Stored dataset items
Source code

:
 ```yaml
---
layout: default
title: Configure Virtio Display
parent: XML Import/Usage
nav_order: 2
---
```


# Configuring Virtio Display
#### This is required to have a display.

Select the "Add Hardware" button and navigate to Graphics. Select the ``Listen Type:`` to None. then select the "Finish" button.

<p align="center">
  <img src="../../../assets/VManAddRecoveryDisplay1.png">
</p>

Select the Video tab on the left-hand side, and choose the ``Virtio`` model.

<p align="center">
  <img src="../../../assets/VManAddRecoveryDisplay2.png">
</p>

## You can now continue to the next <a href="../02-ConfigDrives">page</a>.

--

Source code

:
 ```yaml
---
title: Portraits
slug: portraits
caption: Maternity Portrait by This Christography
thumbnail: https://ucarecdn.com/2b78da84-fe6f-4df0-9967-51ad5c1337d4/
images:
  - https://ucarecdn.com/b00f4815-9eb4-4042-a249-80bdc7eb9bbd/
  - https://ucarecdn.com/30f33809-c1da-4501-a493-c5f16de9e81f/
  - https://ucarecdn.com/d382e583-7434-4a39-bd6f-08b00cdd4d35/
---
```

REQUIRED ACTION: Reproduce exactly the section above that begins at the line containing "#### This is required to have a display." and ends at the line containing "## You can now", leaving out all other lines.

THE ANSWER:
#### This is required to have a display.

Select the "Add Hardware" button and navigate to Graphics. Select the ``Listen Type:`` to None. then select the "Finish" button.

<p align="center">
  <img src="../../../assets/VManAddRecoveryDisplay1.png">
</p>

Select the Video tab on the left-hand side, and choose the ``Virtio`` model.

<p align="center">
  <img src="../../../assets/VManAddRecoveryDisplay2.png">
</p>

## You can now continue to the next <a href="../02-ConfigDrives">page</a>.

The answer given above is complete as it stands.